NASA has conducted a census of the microbes living on the ISS
Specialists of the Jet Propulsion Laboratory (JPL) spent cataloging microorganisms and fungi that live on board the International Space Station. We are not talking about living organisms that have been deliberately delivered to the ISS to experiment and explore. We are talking about microbes and fungi, which are free to live on the station. Scientists want to find out how these organisms influence the health of the crew station and what impact they have on various systems of the ISS. In the future it will help to develop more effective methods of protection against microbes in the conditions of long-term space missions to deep space.
A study published in the open access journal in Microbiome. Press release published on the site EurekAlert!
Despite the fact that ISS is a closed system, there live various microorganisms. How are they there? From life-support systems, the spacecraft arriving with new supplies and crews. For maximum coverage and evaluation of their number at the plant researchers asked three different crew stations to collect samples in eight areas of the ISS: next to the viewing porthole in the bathroom next to the area of exercise, in the dining room, sleeping area, inside a multifunctional module, as well as laboratory.
Places where samples were taken for analysis
"Microbes in the world areas have different effects on human health. Crew station is more important, as they have changed the immune system, they can not apply to a specialized medical institution with sophisticated equipment.
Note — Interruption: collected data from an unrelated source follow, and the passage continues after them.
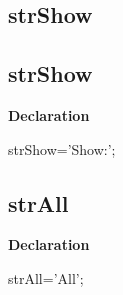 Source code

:\documentclass{report}
\newif\ifpdf
\begin{document}
\subsection*{\large{\textbf{strShow}}\normalsize\hspace{1ex}\hrulefill}
\else
\subsection*{strShow}
\fi
\label{trstrings-strShow}
\begin{list}{}{
\setlength{\itemindent}{0cm}
\setlength{\listparindent}{0cm}
\setlength{\leftmargin}{\evensidemargin}
\addtolength{\leftmargin}{\tmplength}
\settowidth{\labelsep}{X}
\addtolength{\leftmargin}{\labelsep}
\setlength{\labelwidth}{\tmplength}
}
\item[\textbf{Declaration}\hfill]
\ifpdf
\begin{flushleft}
\fi
\begin{ttfamily}
strShow='Show:';\end{ttfamily}

\ifpdf
\end{flushleft}
\fi

\end{list}
\ifpdf
\subsection*{\large{\textbf{strAll}}\normalsize\hspace{1ex}\hrulefill}
\else
\subsection*{strAll}
\fi
\label{trstrings-strAll}
\begin{list}{}{
\setlength{\itemindent}{0cm}
\setlength{\listparindent}{0cm}
\setlength{\leftmargin}{\evensidemargin}
\addtolength{\leftmargin}{\tmplength}
\settowidth{\labelsep}{X}
\addtolength{\leftmargin}{\labelsep}
\setlength{\labelwidth}{\tmplength}
}
\item[\textbf{Declaration}\hfill]
\ifpdf
\begin{flushleft}
\fi
\begin{ttfamily}
strAll='All';\end{ttfamily}

\ifpdf
\end{flushleft}
\fi

\end{list}
\ifpdf
\end{document}
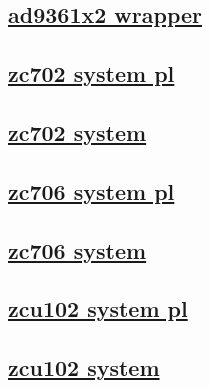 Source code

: \documentclass{article}
\begin{document}
  


  \subsection{\href{../files/ad9361x2_pl_wrapper-v.html}{ad9361x2 wrapper}}
  \subsection{\href{../files2/system_pl_wrapper-v.html}{zc702 system pl}}
  \subsection{\href{../files2/system_wrapper-v.html}{zc702 system}}
  \subsection{\href{../files3/system_pl_wrapper-v.html}{zc706 system pl}}
  \subsection{\href{../files3/system_wrapper-v.html}{zc706 system}}
  \subsection{\href{../files4/system_pl_wrapper-v.html}{zcu102 system pl}}
  \subsection{\href{../files4/system_wrapper-v.html}{zcu102 system}}
\end{document}
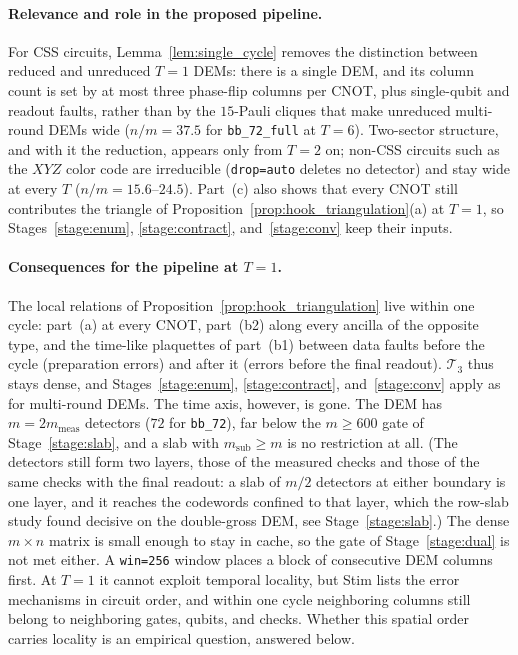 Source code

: \documentclass[12pt]{article}
\theoremstyle{definition}
\newcommand{\Tc}{\mathcal{T}_3}
\newcommand{\ttt}[1]{\texttt{#1}}
\begin{document}
\paragraph{Relevance and role in the proposed pipeline.}
For CSS circuits, Lemma~\ref{lem:single_cycle} removes the distinction between reduced and unreduced $T = 1$ DEMs:
there is a single DEM, and its column count is set by at most three phase-flip columns per CNOT, plus single-qubit
and readout faults, rather than by the $15$-Pauli cliques that make unreduced multi-round DEMs wide ($n/m = 37.5$ for
\ttt{bb\_72\_full} at $T = 6$). Two-sector structure, and with it the reduction, appears only from $T = 2$ on; non-CSS
circuits such as the $XYZ$ color code are irreducible (\ttt{drop=auto} deletes no detector) and stay wide at every
$T$ ($n/m = 15.6$--$24.5$). Part~(c) also shows that every CNOT still contributes the triangle of
Proposition~\ref{prop:hook_triangulation}(a) at $T = 1$, so Stages~\ref{stage:enum}, \ref{stage:contract},
and~\ref{stage:conv} keep their inputs.

\paragraph{Consequences for the pipeline at $T = 1$.}
The local relations of Proposition~\ref{prop:hook_triangulation} live within one cycle: part~(a) at every CNOT,
part~(b2) along every ancilla of the opposite type, and the time-like plaquettes of part~(b1) between data faults
before the cycle (preparation errors) and after it (errors before the final readout). $\Tc$ thus stays dense, and
Stages~\ref{stage:enum}, \ref{stage:contract}, and~\ref{stage:conv} apply as for multi-round DEMs. The time axis,
however, is gone. The DEM has $m = 2 m_{\mathrm{meas}}$ detectors ($72$ for \ttt{bb\_72}), far below the $m \ge 600$
gate of Stage~\ref{stage:slab}, and a slab with $m_{\mathrm{sub}} \ge m$ is no restriction at all. (The detectors
still form two layers, those of the measured checks and those of the same checks with the final readout: a slab of
$m/2$ detectors at either boundary is one layer, and it reaches the codewords confined to that layer, which the
row-slab study found decisive on the double-gross DEM, see Stage~\ref{stage:slab}.) The dense $m \times n$ matrix is
small enough to stay in cache, so the gate of Stage~\ref{stage:dual} is not met either. A \ttt{win=256} window places a
block of consecutive DEM columns first. At $T = 1$ it cannot exploit temporal locality, but Stim lists the error
mechanisms in circuit order, and within one cycle neighboring columns still belong to neighboring gates, qubits, and
checks. Whether this spatial order carries locality is an empirical question, answered below.
\end{document}
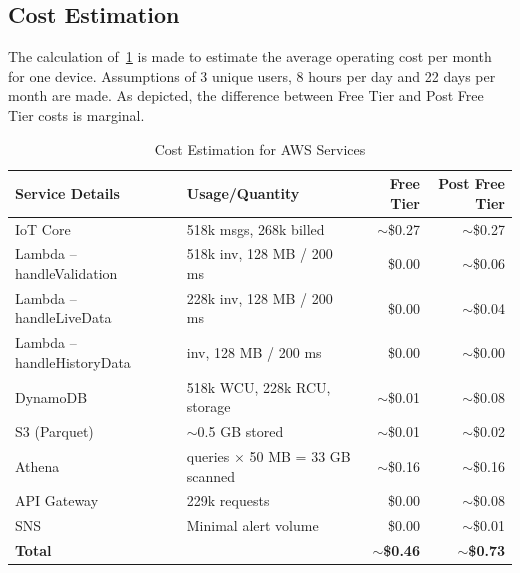 \documentclass[conference,a4paper,flushend]{cs-techrep} %
\begin{document}
\subsection{Cost Estimation}\label{sec:cost_estimation}

The calculation of~\cref{tab:aws-costs} is made to estimate the average operating cost per month for one device. 
Assumptions of 3 unique users, 8 hours per day and 22 days per month are made. 
As depicted, the difference between Free Tier and Post Free Tier costs is marginal.

\begin{table}[!htb]
    \centering
    \caption{Cost Estimation for AWS Services}
    \label{tab:aws-costs}
    \begin{tabularx}{0.8\textwidth}{>{\raggedright\arraybackslash}l >{\raggedright\arraybackslash}l >{\raggedright\arraybackslash}r >{\raggedright\arraybackslash}r}
        \toprule
        \textbf{Service Details} & \textbf{Usage/Quantity} & \textbf{Free Tier} & \textbf{Post Free Tier} \\
        \midrule
        IoT Core~\cite{awsIotCore} & 518k msgs, 268k billed & \(\sim\)\$0.27 & \(\sim\)\$0.27 \\ 
        Lambda – handleValidation~\cite{aws-lambda} & 518k inv, 128 MB / 200 ms & \$0.00 & \(\sim\)\$0.06 \\ 
        Lambda – handleLiveData~\cite{aws-lambda} & 228k inv, 128 MB / 200 ms & \$0.00 & \(\sim\)\$0.04 \\ 
        Lambda – handleHistoryData~\cite{aws-lambda} & 660 inv, 128 MB / 200 ms & \$0.00 & \(\sim\)\$0.00 \\ 
        DynamoDB~\cite{aws-dynamodb} & 518k WCU, 228k RCU, storage & \(\sim\)\$0.01 & \(\sim\)\$0.08 \\ 
        S3 (Parquet)~\cite{aws-s3} & \(\sim\)0.5 GB stored & \(\sim\)\$0.01 & \(\sim\)\$0.02 \\ 
        Athena~\cite{aws-athena} & 660 queries \(\times\) 50 MB = 33 GB scanned & \(\sim\)\$0.16 & \(\sim\)\$0.16 \\ 
        API Gateway~\cite{aws-api-gateway} & 229k requests & \$0.00 & \(\sim\)\$0.08 \\ 
        SNS~\cite{aws-sns} & Minimal alert volume & \$0.00 & \(\sim\)\$0.01 \\ 
        \midrule
        \textbf{Total} & & \textbf{\(\sim\)\$0.46} & \textbf{\(\sim\)\$0.73} \\ 
        \bottomrule
    \end{tabularx}
\end{table}
\end{document}

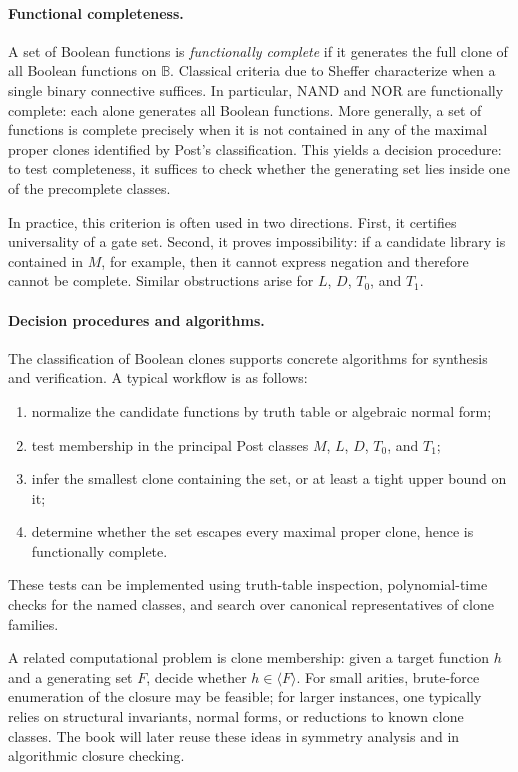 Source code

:\documentclass[11pt]{article}
\begin{document}
\paragraph{Functional completeness.}
A set of Boolean functions is \emph{functionally complete} if it generates the full clone of all Boolean functions on $\mathbb{B}$. Classical criteria due to Sheffer characterize when a single binary connective suffices. In particular, NAND and NOR are functionally complete: each alone generates all Boolean functions. More generally, a set of functions is complete precisely when it is not contained in any of the maximal proper clones identified by Post's classification. This yields a decision procedure: to test completeness, it suffices to check whether the generating set lies inside one of the precomplete classes.

In practice, this criterion is often used in two directions. First, it certifies universality of a gate set. Second, it proves impossibility: if a candidate library is contained in $M$, for example, then it cannot express negation and therefore cannot be complete. Similar obstructions arise for $L$, $D$, $T_0$, and $T_1$.

\paragraph{Decision procedures and algorithms.}
The classification of Boolean clones supports concrete algorithms for synthesis and verification. A typical workflow is as follows:
\begin{enumerate}
  \item normalize the candidate functions by truth table or algebraic normal form;
  \item test membership in the principal Post classes $M$, $L$, $D$, $T_0$, and $T_1$;
  \item infer the smallest clone containing the set, or at least a tight upper bound on it;
  \item determine whether the set escapes every maximal proper clone, hence is functionally complete.
\end{enumerate}
These tests can be implemented using truth-table inspection, polynomial-time checks for the named classes, and search over canonical representatives of clone families.

A related computational problem is clone membership: given a target function $h$ and a generating set $F$, decide whether $h \in \langle F\rangle$. For small arities, brute-force enumeration of the closure may be feasible; for larger instances, one typically relies on structural invariants, normal forms, or reductions to known clone classes. The book will later reuse these ideas in symmetry analysis and in algorithmic closure checking.
\end{document}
From the perspective of future long-term missions is important to determine the types of microorganisms that build up in a closed environment, the duration of their existence and their influence on the human body ", - says Kasturi Venkateswaran, one of the study participants.
In the study, it was found that the station mostly live microbes associated with a person. From Staphylococcus bacteria were most pronounced (26% of isolates), Pantoea (23%) and Bacillus (11%). Among the fungi most stood out Rhodotorula mucilaginosa and Penicillium chrysogenum.
The samples showed a high content of microorganisms that are in the world are considered opportunistic pathogens, meaning they do not cause disease in healthy people with strong immune systems. Among them: Staphylococcus aureus (10% of the total number of isolates identified), typically live on the skin and airways, and Enterobacter. It is associated with the gastrointestinal tract of humans. On Earth, they are prevalent in areas subjected to regular disinfection: gyms, offices and hospitals. This means that the ISS is similar to an artificial environment where the microbiome is formed as a result of human activity. One of the study's authors, Dr. Chechinska Silaf notes that it is unclear whether these opportunistic bacteria cause illness in the crew station.
The researchers also reported an interesting fact. Unlike fungal formations which always remained stable, the variety of microbes changed. Thus, in samples taken in the framework of the second flight, a larger variety was found in comparison with the samples taken during the first and the third flight. Scientists suggest that this difference is due to the presence on the station different astronauts.